• THE TASK: Make an exact copy of the entries below.

• Records from a collection:

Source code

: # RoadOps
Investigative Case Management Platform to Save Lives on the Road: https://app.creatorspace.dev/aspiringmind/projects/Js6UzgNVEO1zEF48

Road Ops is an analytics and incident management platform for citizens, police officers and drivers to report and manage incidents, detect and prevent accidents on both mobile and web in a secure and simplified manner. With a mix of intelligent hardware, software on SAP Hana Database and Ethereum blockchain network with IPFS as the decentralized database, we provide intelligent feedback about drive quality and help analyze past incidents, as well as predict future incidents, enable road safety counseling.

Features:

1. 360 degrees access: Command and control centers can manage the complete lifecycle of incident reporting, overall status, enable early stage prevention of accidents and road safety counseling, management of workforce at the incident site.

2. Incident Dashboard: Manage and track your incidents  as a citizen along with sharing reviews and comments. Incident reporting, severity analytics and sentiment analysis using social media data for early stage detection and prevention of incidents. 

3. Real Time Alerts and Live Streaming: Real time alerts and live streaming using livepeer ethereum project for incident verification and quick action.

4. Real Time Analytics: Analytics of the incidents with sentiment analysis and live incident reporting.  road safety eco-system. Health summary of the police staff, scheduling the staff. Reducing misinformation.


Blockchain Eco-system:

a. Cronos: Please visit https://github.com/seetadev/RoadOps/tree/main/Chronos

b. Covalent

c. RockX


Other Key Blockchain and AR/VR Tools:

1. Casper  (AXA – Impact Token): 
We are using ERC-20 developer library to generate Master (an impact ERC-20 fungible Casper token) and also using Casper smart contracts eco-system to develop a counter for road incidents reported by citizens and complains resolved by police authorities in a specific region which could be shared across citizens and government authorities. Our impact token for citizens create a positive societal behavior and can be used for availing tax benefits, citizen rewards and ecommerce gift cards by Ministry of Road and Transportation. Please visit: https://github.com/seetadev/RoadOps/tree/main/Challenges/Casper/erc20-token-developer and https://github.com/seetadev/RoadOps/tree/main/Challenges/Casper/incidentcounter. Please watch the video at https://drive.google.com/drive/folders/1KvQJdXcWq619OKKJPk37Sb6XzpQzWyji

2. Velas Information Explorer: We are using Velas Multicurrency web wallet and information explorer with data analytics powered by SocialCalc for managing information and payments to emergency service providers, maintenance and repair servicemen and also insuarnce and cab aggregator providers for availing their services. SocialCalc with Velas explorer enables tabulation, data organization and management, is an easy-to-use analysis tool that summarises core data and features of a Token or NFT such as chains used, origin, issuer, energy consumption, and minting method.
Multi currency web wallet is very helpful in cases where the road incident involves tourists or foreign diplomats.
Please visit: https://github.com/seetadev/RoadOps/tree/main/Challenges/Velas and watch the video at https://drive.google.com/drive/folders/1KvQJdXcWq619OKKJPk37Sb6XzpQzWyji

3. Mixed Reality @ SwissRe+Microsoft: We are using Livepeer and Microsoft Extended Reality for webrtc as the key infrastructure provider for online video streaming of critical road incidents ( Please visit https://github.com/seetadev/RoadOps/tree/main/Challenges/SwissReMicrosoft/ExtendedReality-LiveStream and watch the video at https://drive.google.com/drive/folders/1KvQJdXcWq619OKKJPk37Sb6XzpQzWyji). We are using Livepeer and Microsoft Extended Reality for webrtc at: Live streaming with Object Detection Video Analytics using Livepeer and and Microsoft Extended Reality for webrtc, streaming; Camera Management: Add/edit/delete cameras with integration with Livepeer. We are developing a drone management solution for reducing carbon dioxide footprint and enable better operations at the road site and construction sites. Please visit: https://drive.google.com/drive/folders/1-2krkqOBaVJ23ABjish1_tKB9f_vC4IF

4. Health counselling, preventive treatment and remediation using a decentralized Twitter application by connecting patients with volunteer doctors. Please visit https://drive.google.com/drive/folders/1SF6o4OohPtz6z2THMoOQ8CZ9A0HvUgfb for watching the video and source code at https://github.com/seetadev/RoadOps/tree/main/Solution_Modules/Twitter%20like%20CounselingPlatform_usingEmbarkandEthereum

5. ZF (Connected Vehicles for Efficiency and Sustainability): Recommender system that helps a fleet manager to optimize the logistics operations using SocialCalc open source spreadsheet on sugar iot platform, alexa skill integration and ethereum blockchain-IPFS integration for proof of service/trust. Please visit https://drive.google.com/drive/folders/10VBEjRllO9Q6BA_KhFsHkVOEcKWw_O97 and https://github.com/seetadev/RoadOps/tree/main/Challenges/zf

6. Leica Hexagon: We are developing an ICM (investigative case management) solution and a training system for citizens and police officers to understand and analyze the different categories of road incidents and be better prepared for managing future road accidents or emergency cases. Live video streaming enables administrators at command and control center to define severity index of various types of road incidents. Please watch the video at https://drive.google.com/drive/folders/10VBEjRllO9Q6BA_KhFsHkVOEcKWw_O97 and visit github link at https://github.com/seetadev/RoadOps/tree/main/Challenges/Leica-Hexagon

• SOLUTION TO THE PROBLEM:
Source code

: # RoadOps
Investigative Case Management Platform to Save Lives on the Road: https://app.creatorspace.dev/aspiringmind/projects/Js6UzgNVEO1zEF48

Road Ops is an analytics and incident management platform for citizens, police officers and drivers to report and manage incidents, detect and prevent accidents on both mobile and web in a secure and simplified manner. With a mix of intelligent hardware, software on SAP Hana Database and Ethereum blockchain network with IPFS as the decentralized database, we provide intelligent feedback about drive quality and help analyze past incidents, as well as predict future incidents, enable road safety counseling.

Features:

1. 360 degrees access: Command and control centers can manage the complete lifecycle of incident reporting, overall status, enable early stage prevention of accidents and road safety counseling, management of workforce at the incident site.

2. Incident Dashboard: Manage and track your incidents  as a citizen along with sharing reviews and comments. Incident reporting, severity analytics and sentiment analysis using social media data for early stage detection and prevention of incidents. 

3. Real Time Alerts and Live Streaming: Real time alerts and live streaming using livepeer ethereum project for incident verification and quick action.

4. Real Time Analytics: Analytics of the incidents with sentiment analysis and live incident reporting.  road safety eco-system. Health summary of the police staff, scheduling the staff. Reducing misinformation.


Blockchain Eco-system:

a. Cronos: Please visit https://github.com/seetadev/RoadOps/tree/main/Chronos

b. Covalent

c. RockX


Other Key Blockchain and AR/VR Tools:

1. Casper  (AXA – Impact Token): 
We are using ERC-20 developer library to generate Master (an impact ERC-20 fungible Casper token) and also using Casper smart contracts eco-system to develop a counter for road incidents reported by citizens and complains resolved by police authorities in a specific region which could be shared across citizens and government authorities. Our impact token for citizens create a positive societal behavior and can be used for availing tax benefits, citizen rewards and ecommerce gift cards by Ministry of Road and Transportation. Please visit: https://github.com/seetadev/RoadOps/tree/main/Challenges/Casper/erc20-token-developer and https://github.com/seetadev/RoadOps/tree/main/Challenges/Casper/incidentcounter. Please watch the video at https://drive.google.com/drive/folders/1KvQJdXcWq619OKKJPk37Sb6XzpQzWyji

2. Velas Information Explorer: We are using Velas Multicurrency web wallet and information explorer with data analytics powered by SocialCalc for managing information and payments to emergency service providers, maintenance and repair servicemen and also insuarnce and cab aggregator providers for availing their services. SocialCalc with Velas explorer enables tabulation, data organization and management, is an easy-to-use analysis tool that summarises core data and features of a Token or NFT such as chains used, origin, issuer, energy consumption, and minting method.
Multi currency web wallet is very helpful in cases where the road incident involves tourists or foreign diplomats.
Please visit: https://github.com/seetadev/RoadOps/tree/main/Challenges/Velas and watch the video at https://drive.google.com/drive/folders/1KvQJdXcWq619OKKJPk37Sb6XzpQzWyji

3. Mixed Reality @ SwissRe+Microsoft: We are using Livepeer and Microsoft Extended Reality for webrtc as the key infrastructure provider for online video streaming of critical road incidents ( Please visit https://github.com/seetadev/RoadOps/tree/main/Challenges/SwissReMicrosoft/ExtendedReality-LiveStream and watch the video at https://drive.google.com/drive/folders/1KvQJdXcWq619OKKJPk37Sb6XzpQzWyji). We are using Livepeer and Microsoft Extended Reality for webrtc at: Live streaming with Object Detection Video Analytics using Livepeer and and Microsoft Extended Reality for webrtc, streaming; Camera Management: Add/edit/delete cameras with integration with Livepeer. We are developing a drone management solution for reducing carbon dioxide footprint and enable better operations at the road site and construction sites. Please visit: https://drive.google.com/drive/folders/1-2krkqOBaVJ23ABjish1_tKB9f_vC4IF

4. Health counselling, preventive treatment and remediation using a decentralized Twitter application by connecting patients with volunteer doctors. Please visit https://drive.google.com/drive/folders/1SF6o4OohPtz6z2THMoOQ8CZ9A0HvUgfb for watching the video and source code at https://github.com/seetadev/RoadOps/tree/main/Solution_Modules/Twitter%20like%20CounselingPlatform_usingEmbarkandEthereum

5. ZF (Connected Vehicles for Efficiency and Sustainability): Recommender system that helps a fleet manager to optimize the logistics operations using SocialCalc open source spreadsheet on sugar iot platform, alexa skill integration and ethereum blockchain-IPFS integration for proof of service/trust. Please visit https://drive.google.com/drive/folders/10VBEjRllO9Q6BA_KhFsHkVOEcKWw_O97 and https://github.com/seetadev/RoadOps/tree/main/Challenges/zf

6. Leica Hexagon: We are developing an ICM (investigative case management) solution and a training system for citizens and police officers to understand and analyze the different categories of road incidents and be better prepared for managing future road accidents or emergency cases. Live video streaming enables administrators at command and control center to define severity index of various types of road incidents. Please watch the video at https://drive.google.com/drive/folders/10VBEjRllO9Q6BA_KhFsHkVOEcKWw_O97 and visit github link at https://github.com/seetadev/RoadOps/tree/main/Challenges/Leica-Hexagon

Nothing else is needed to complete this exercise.